Arpit Rao, M.D., a testicular cancer expert with the Masonic Cancer Center and the University of Minnesota Medical School, answers questions on the symptoms, treatment and screening for testicular cancer.

Q: What is testicular cancer?
Dr. Rao: Testicular cancer is a cancer that starts in the testis, the male organ located in the groin and responsible for sperm production and production of male hormones such as testosterone.

Testicular cancer is a relatively less common cancer, affecting approximately one in 250 men throughout their lifetime. Despite this, over 9,500 men will be diagnosed and over 400 will die because of testicular cancer in the U.S. in 2019 alone. Testicular cancer predominantly affects young men with the average age being 33 years old at the time of diagnosis. Approximately five percent of cases occur in children and teens, and 10 percent in men over the age of 55.

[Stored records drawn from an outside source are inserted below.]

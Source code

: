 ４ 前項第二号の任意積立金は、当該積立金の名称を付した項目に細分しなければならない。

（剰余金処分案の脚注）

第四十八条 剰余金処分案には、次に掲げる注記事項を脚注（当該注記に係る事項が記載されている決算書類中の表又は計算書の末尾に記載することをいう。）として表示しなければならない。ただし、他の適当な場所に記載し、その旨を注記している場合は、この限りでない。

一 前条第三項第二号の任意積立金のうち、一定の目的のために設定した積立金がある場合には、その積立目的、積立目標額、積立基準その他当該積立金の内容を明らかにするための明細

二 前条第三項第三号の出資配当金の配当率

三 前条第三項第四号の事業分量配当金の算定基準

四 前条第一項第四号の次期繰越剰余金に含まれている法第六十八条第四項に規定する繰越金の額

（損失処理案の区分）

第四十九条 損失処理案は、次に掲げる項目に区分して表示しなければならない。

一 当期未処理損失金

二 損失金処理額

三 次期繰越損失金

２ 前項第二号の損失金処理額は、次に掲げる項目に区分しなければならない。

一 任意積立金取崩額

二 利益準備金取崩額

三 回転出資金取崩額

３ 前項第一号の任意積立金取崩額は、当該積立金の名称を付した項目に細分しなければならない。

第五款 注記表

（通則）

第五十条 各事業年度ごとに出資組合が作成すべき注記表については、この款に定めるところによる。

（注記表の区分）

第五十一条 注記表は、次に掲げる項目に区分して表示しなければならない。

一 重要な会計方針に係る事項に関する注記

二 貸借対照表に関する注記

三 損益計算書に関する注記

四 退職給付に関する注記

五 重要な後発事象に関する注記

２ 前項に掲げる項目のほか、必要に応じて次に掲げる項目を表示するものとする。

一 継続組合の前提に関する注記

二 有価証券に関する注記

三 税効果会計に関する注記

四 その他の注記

Q: What are the symptoms of testicular cancer and how is it detected?
Dr. Rao: About 60 percent of men with testicular cancer never have symptoms and visit their doctor after they, or their partner, incidentally finds a lump or swelling in a testis. Dull ache or heaviness in the lower abdomen or scrotum is the presenting symptom in 30-40 percent of cases. In about 10 percent of cases, men have symptoms due to the spread of cancer such as significant unintentional weight loss; severe fatigue or a feeling of lack of energy; persistent shortness of breath; chest pain; cough; back pain; abdominal pain; and headaches or neurologic symptoms such as weakness or numbness of a part of the body.

Q: What are the treatment options for testicular cancer?
Dr. Rao:
 For most patients with testicular cancer, the first treatment is removal of the diseased testis with a surgery called radical orchiectomy. A biopsy of suspected testicular cancer is not necessary and could even be harmful as the biopsy needle could potentially spill the cancer cells into tiny blood vessels that can drain these cancer cells into the nearby lymph nodes. Radical orchiectomy should be performed by a surgeon with expertise in testicular cancer as a suboptimally performed surgery could result in the cancer left behind.